The European Commission announced on Monday that it has opened a comprehensive investigation to determine whether Romania’s public support provided to Complexul Energetic Hunedoara (CE Hunedoara), a state-owned electricity and heat producer, complies with EU state aid rules regarding at-risk companies.
In a press release, the Commission said it has doubts about whether CE Hunedoara’s “proposed restructuring plan could restore the long-term viability of the company without continued State aid.” The EU executive said it was concerned by CE Hunedoara’s debts and ability to contribute to restructuring costs.
CE Hunedoara has around a 5% market share of Romania’s national electricity production, according to the Commission. In addition to providing electricity and heat, the company operates coal mines and uses the coal to fuel its power plants.

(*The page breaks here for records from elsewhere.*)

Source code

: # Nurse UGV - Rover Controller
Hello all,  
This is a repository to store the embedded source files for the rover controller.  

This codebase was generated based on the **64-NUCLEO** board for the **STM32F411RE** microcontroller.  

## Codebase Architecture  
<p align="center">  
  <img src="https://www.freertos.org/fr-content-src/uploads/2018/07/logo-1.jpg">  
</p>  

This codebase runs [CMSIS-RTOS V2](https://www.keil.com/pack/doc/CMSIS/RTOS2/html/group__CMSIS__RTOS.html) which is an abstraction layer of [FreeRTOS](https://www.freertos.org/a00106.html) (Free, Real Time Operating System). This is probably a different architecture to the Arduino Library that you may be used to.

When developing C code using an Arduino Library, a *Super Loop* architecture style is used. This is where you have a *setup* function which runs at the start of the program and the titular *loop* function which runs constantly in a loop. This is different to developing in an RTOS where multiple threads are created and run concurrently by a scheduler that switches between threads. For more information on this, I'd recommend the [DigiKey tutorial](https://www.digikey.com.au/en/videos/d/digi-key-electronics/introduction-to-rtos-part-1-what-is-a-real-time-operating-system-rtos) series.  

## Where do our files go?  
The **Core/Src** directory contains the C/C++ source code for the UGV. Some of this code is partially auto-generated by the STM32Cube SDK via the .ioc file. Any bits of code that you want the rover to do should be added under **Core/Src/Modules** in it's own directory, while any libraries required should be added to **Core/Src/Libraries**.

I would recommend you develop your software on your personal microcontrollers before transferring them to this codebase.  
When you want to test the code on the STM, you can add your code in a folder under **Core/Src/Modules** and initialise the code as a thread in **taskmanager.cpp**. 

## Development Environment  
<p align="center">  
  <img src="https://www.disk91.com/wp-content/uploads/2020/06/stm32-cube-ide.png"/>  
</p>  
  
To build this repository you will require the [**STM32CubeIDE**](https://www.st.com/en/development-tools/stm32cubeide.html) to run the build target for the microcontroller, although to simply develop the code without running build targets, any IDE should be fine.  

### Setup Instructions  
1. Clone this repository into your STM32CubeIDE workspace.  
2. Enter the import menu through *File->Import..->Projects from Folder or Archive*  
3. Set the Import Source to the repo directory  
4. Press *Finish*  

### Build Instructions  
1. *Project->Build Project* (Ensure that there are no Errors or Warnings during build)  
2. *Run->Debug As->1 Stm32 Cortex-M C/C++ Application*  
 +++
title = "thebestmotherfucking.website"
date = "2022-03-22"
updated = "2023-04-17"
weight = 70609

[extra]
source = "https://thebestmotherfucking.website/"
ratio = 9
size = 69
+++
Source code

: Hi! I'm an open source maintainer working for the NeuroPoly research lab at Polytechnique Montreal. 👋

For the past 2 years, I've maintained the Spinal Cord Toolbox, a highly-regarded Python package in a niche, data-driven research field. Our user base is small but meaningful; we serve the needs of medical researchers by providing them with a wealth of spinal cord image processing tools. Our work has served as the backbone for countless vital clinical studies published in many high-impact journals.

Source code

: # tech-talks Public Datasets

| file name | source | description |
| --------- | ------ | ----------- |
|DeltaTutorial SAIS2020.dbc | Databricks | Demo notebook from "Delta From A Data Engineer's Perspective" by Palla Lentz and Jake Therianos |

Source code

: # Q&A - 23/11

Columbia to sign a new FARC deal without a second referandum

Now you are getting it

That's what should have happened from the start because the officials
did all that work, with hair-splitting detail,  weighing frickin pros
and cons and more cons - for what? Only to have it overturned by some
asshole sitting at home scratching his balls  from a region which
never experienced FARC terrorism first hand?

CE Hunedoara has struggled with financial difficulties since 2013. In accordance with Romanian law, it began formal insolvency proceedings in 2016. The Commission says the insolvency proceedings have since been suspended “pending an appeal by trade unions before a Romanian regional court.”
In April 2015, the Commission granted Romania permission to provide €37.7 million in temporary rescue aid to CE Hunedoara. By providing the funds, Romania committed to submitting a restructuring plan to ensure the future viability of CE Hunedoara in the event the company could not pay back the loan within six months. In a separate ruling in the same month, said the company must pay back around €6 million in “incompatible state aid.”
According to the Commission, state intervention is only permitted for a company facing financial difficulties under specific conditions. Rescue aid may be granted for up to six months. After this time, aid must either be paid back or the Commission must be notified of a restructuring plan in order for “restructuring aid” to be approved.
EU state aid rules also require a company to have “a sound restructuring plan to ensure its return to long-term viability” in the absence of state support. The company must contribute an “adequate” amount to restructuring costs as well as limit any competition distortions that may have been created by the aid.
When CE Hunedoara entered into insolvency proceedings in 2016, it owed more than €500 million to various state organisations. The amount includes a portion of the “rescue loan” from the Romanian government in 2015, a loan to finance the repayment of €6 million in “incompatible state aid,” as well as about €73 million worth of additional loans provided by the Romanian government in order to prevent CE Hunedoara from going under.
Regarding the company’s contributions to the restructuring costs, the Commission raised concerns that “the restructuring plan does not foresee a discernible contribution of CE Hunedoara to the costs of restructuring nor measures to limit possible distortions of competition as a result of the significant state support.”
The Commission said it will explore these concerns during the investigation proceedings. The EU executive also said it will continue to collaborate with Romanian authorities during the investigation in order “to find a viable solution for CE Hunedoara’s assets that will ensure they continue to supply electricity, reduce costs for consumers and limit the burden on Romanian taxpayers.”